**WHAT YOU WILL DO:** Search the records below for the word "params", then return every line where it appears.

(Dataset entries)
◇ ◇ ◇ ◇ ◇

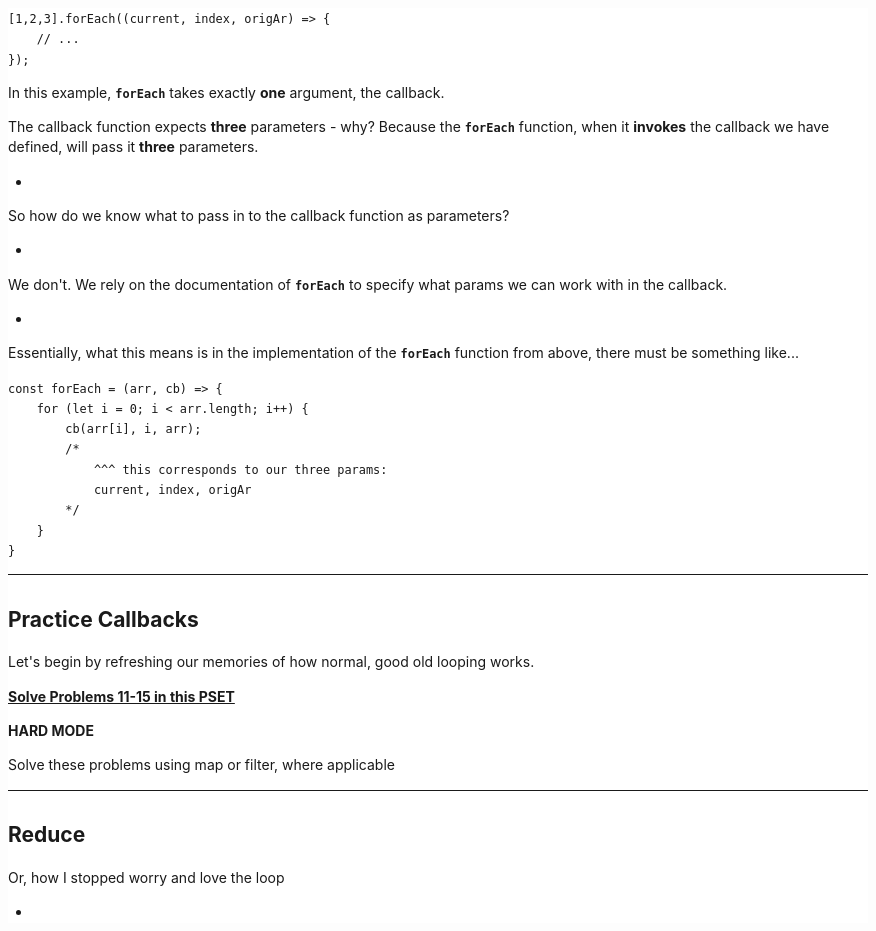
 ```
[1,2,3].forEach((current, index, origAr) => {
	// ...
});
```

In this example, **`forEach`** takes exactly **one** argument, the callback.

The callback function expects **three** parameters - why? Because the **`forEach`** function, when it **invokes** the callback we have defined, will pass it **three** parameters.

-

So how do we know what to pass in to the callback function as parameters?

-

We don't. We rely on the documentation of **`forEach`** to specify what params we can work with in the callback.

-

Essentially, what this means is in the implementation of the **`forEach`** function from above, there must be something like...

```
const forEach = (arr, cb) => {
	for (let i = 0; i < arr.length; i++) {
		cb(arr[i], i, arr); 
		/*
			^^^ this corresponds to our three params: 
			current, index, origAr		
		*/
	}
}
```

---

## Practice Callbacks

Let's begin by refreshing our memories of how normal, good old looping works.

**[Solve Problems 11-15 in this PSET](http://samantha.fewd.us/#fork/mottaquikarim/JSR-PSET_ArrayMethods)**

**HARD MODE** 

Solve these problems using map or filter, where applicable

---

## Reduce

Or, how I stopped worry and love the loop

-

◇ ◇ ◇ ◇ ◇

**EXPECTED ANSWER:**
We don't. We rely on the documentation of **`forEach`** to specify what params we can work with in the callback.
			^^^ this corresponds to our three params: 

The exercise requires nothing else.